#### WORK TASK:
Copies of all lines that contain "more" are needed; take them from the data below.

#### DATA SUPPLIED:
■ ■ ■ ■

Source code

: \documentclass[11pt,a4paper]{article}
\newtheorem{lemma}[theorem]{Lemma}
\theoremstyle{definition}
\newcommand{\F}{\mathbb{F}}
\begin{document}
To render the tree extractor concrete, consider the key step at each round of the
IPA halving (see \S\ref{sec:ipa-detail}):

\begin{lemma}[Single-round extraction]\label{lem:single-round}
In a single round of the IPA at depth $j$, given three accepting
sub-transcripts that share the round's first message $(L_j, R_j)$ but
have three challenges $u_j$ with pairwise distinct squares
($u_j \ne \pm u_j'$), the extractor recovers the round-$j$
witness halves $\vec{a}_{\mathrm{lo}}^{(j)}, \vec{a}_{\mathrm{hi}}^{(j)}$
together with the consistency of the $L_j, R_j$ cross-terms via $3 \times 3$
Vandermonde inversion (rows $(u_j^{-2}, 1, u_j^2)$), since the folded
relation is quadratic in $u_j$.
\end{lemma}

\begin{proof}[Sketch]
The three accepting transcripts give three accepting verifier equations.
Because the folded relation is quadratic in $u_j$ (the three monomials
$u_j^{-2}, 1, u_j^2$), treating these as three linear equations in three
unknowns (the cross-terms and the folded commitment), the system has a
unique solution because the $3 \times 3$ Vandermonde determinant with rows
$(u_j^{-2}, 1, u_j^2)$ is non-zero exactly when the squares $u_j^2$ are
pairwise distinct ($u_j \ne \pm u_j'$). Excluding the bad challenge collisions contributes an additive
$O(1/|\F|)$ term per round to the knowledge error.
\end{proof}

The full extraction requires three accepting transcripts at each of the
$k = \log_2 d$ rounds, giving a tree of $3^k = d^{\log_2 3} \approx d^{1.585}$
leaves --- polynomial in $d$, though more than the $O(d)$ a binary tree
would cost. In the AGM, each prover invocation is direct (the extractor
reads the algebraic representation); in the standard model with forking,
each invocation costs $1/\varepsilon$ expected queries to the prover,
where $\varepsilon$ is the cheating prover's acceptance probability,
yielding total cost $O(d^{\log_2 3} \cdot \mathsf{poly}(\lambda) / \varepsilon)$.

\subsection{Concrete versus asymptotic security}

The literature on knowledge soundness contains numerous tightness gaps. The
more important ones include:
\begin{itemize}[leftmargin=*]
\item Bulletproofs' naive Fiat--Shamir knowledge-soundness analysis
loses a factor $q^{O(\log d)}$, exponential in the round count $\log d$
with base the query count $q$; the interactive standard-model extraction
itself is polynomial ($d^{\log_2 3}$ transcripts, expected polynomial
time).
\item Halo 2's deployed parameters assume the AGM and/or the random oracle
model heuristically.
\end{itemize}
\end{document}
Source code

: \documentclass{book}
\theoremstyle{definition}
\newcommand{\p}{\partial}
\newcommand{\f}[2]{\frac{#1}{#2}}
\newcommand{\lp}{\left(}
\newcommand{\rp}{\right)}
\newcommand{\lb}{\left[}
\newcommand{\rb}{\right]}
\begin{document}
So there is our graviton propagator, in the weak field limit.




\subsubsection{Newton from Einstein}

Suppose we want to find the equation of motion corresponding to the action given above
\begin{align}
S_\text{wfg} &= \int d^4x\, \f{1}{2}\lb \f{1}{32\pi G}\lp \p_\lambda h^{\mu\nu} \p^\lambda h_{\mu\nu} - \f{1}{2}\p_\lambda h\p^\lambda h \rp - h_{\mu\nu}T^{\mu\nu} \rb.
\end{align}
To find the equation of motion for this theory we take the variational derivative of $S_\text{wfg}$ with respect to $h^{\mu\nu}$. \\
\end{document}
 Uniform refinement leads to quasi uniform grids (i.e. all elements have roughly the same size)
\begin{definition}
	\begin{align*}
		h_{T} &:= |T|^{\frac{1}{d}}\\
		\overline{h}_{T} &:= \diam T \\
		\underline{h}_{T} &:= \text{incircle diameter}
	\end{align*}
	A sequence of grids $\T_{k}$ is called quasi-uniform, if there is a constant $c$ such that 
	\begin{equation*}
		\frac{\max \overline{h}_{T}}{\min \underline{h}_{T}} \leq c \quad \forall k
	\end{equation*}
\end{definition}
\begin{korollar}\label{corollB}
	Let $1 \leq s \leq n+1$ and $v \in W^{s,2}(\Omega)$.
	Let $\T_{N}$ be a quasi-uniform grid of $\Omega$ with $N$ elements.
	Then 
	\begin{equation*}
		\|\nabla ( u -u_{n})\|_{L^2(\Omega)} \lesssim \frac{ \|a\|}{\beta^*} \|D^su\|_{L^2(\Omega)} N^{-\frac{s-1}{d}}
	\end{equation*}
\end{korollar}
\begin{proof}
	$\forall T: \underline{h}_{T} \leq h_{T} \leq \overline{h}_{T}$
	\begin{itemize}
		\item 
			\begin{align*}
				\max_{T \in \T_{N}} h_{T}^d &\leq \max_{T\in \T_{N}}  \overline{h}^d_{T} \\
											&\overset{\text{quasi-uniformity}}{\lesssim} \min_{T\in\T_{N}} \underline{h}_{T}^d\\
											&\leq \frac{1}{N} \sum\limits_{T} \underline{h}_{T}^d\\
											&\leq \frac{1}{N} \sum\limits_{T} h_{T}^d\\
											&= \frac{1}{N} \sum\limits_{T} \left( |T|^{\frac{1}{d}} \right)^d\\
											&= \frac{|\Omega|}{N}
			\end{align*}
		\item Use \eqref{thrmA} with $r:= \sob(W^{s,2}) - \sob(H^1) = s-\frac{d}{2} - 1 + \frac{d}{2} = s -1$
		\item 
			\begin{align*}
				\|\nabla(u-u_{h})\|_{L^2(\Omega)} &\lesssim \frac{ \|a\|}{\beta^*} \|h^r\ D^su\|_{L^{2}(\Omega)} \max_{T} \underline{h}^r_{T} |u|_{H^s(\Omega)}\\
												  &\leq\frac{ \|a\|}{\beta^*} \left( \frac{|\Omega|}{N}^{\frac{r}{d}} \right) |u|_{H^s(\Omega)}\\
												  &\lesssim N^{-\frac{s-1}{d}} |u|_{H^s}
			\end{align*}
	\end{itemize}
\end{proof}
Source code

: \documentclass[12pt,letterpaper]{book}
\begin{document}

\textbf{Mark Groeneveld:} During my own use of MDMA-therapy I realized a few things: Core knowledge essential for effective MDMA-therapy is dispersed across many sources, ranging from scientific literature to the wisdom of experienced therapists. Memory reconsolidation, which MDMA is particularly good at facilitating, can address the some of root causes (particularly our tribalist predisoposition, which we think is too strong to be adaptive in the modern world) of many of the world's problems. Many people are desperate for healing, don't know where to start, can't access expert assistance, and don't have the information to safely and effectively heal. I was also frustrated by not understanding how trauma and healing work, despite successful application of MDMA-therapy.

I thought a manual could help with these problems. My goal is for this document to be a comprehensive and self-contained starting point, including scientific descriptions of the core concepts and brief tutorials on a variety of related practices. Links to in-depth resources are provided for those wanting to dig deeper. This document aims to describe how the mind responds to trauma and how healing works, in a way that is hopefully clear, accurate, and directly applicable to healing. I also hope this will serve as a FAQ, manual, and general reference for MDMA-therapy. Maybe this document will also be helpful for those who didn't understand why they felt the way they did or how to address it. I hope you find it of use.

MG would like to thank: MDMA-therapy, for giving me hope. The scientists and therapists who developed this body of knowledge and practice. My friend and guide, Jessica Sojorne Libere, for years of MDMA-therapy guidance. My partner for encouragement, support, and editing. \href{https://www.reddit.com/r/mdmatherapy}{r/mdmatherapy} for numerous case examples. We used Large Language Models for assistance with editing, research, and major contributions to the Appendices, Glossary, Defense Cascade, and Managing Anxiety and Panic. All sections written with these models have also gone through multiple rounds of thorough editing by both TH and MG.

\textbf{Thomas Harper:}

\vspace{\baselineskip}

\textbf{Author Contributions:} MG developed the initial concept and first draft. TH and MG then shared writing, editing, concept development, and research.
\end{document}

■ ■ ■ ■

#### ANSWER TO THE EXERCISE:
leaves --- polynomial in $d$, though more than the $O(d)$ a binary tree
more important ones include:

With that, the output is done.